Stored records:
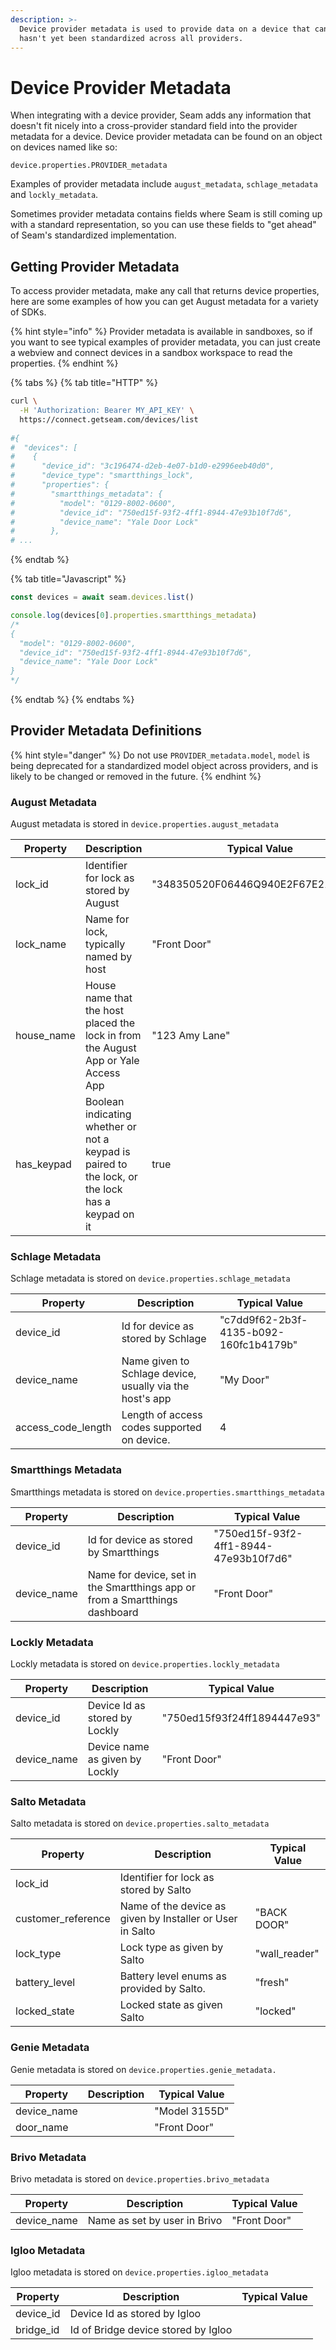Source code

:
```yaml
---
description: >-
  Device provider metadata is used to provide data on a device that can't be or
  hasn't yet been standardized across all providers.
---
```


# Device Provider Metadata

When integrating with a device provider, Seam adds any information that doesn't fit nicely into a cross-provider standard field into the provider metadata for a device. Device provider metadata can be found on an object on devices named like so:

&#x20;`device.properties.PROVIDER_metadata`

Examples of provider metadata include `august_metadata`, `schlage_metadata` and `lockly_metadata`.

Sometimes provider metadata contains fields where Seam is still coming up with a standard representation, so you can use these fields to "get ahead" of Seam's standardized implementation.

## Getting Provider Metadata

To access provider metadata, make any call that returns device properties, here are some examples of how you can get August metadata for a variety of SDKs.

{% hint style="info" %}
Provider metadata is available in sandboxes, so if you want to see typical examples of provider metadata, you can just create a webview and connect devices in a sandbox workspace to read the properties.
{% endhint %}

{% tabs %}
{% tab title="HTTP" %}
```bash
curl \
  -H 'Authorization: Bearer MY_API_KEY' \
  https://connect.getseam.com/devices/list
  
#{
#  "devices": [
#    {
#      "device_id": "3c196474-d2eb-4e07-b1d0-e2996eeb40d0",
#      "device_type": "smartthings_lock",
#      "properties": {
#        "smartthings_metadata": {
#          "model": "0129-8002-0600",
#          "device_id": "750ed15f-93f2-4ff1-8944-47e93b10f7d6",
#          "device_name": "Yale Door Lock"
#        },
# ...
```
{% endtab %}

{% tab title="Javascript" %}
```javascript
const devices = await seam.devices.list()

console.log(devices[0].properties.smartthings_metadata)
/*
{
  "model": "0129-8002-0600",
  "device_id": "750ed15f-93f2-4ff1-8944-47e93b10f7d6",
  "device_name": "Yale Door Lock"
}
*/
```
{% endtab %}
{% endtabs %}

## Provider Metadata Definitions

{% hint style="danger" %}
Do not use `PROVIDER_metadata.model`, `model` is being deprecated for a standardized model object across providers, and is likely to be changed or removed in the future.
{% endhint %}

### August Metadata

August metadata is stored in `device.properties.august_metadata`

<table><thead><tr><th>Property</th><th width="330.3333333333333">Description</th><th>Typical Value</th></tr></thead><tbody><tr><td>lock_id</td><td>Identifier for lock as stored by August</td><td>"348350520F06446Q940E2F67E21D351A"</td></tr><tr><td>lock_name</td><td>Name for lock, typically named by host</td><td>"Front Door"</td></tr><tr><td>house_name</td><td>House name that the host placed the lock in from the August App or Yale Access App</td><td>"123 Amy Lane"</td></tr><tr><td>has_keypad</td><td>Boolean indicating whether or not a keypad is paired to the lock, or the lock has a keypad on it</td><td>true</td></tr></tbody></table>

### Schlage Metadata

Schlage metadata is stored on `device.properties.schlage_metadata`

| Property             | Description                                              | Typical Value                          |
| -------------------- | -------------------------------------------------------- | -------------------------------------- |
| device\_id           | Id for device as stored by Schlage                       | "c7dd9f62-2b3f-4135-b092-160fc1b4179b" |
| device\_name         | Name given to Schlage device, usually via the host's app | "My Door"                              |
| access\_code\_length | Length of access codes supported on device.              | 4                                      |

### Smartthings Metadata

Smartthings metadata is stored on `device.properties.smartthings_metadata`

| Property     | Description                                                                 | Typical Value                          |
| ------------ | --------------------------------------------------------------------------- | -------------------------------------- |
| device\_id   | Id for device as stored by Smartthings                                      | "750ed15f-93f2-4ff1-8944-47e93b10f7d6" |
| device\_name | Name for device, set in the Smartthings app or from a Smartthings dashboard | "Front Door"                           |

### Lockly Metadata

Lockly metadata is stored on `device.properties.lockly_metadata`

| Property     | Description                    | Typical Value               |
| ------------ | ------------------------------ | --------------------------- |
| device\_id   | Device Id as stored by Lockly  | "750ed15f93f24ff1894447e93" |
| device\_name | Device name as given by Lockly | "Front Door"                |

### Salto Metadata

Salto metadata is stored on `device.properties.salto_metadata`

| Property            | Description                                               | Typical Value  |
| ------------------- | --------------------------------------------------------- | -------------- |
| lock\_id            | Identifier for lock as stored by Salto                    |                |
| customer\_reference | Name of the device as given by Installer or User in Salto | "BACK DOOR"    |
| lock\_type          | Lock type as given by Salto                               | "wall\_reader" |
| battery\_level      | Battery level enums as provided by Salto.                 | "fresh"        |
| locked\_state       | Locked state as given Salto                               | "locked"       |

### Genie Metadata

Genie metadata is stored on `device.properties.genie_metadata.`

| Property     | Description | Typical Value |
| ------------ | ----------- | ------------- |
| device\_name |             | "Model 3155D" |
| door\_name   |             | "Front Door"  |

### Brivo Metadata

Brivo metadata is stored on `device.properties.brivo_metadata`

| Property     | Description                  | Typical Value |
| ------------ | ---------------------------- | ------------- |
| device\_name | Name as set by user in Brivo | "Front Door"  |

### Igloo Metadata

Igloo metadata is stored on `device.properties.igloo_metadata`

| Property   | Description                         | Typical Value |
| ---------- | ----------------------------------- | ------------- |
| device\_id | Device Id as stored by Igloo        |               |
| bridge\_id | Id of Bridge device stored by Igloo |               |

TASK REQUIREMENTS: Only these are to be transcribed: the line with "### Igloo Metadata" and every line after it through the last line of the entries, each exactly.

SOLUTION FOR THIS EXERCISE:
### Igloo Metadata

Igloo metadata is stored on `device.properties.igloo_metadata`

| Property   | Description                         | Typical Value |
| ---------- | ----------------------------------- | ------------- |
| device\_id | Device Id as stored by Igloo        |               |
| bridge\_id | Id of Bridge device stored by Igloo |               |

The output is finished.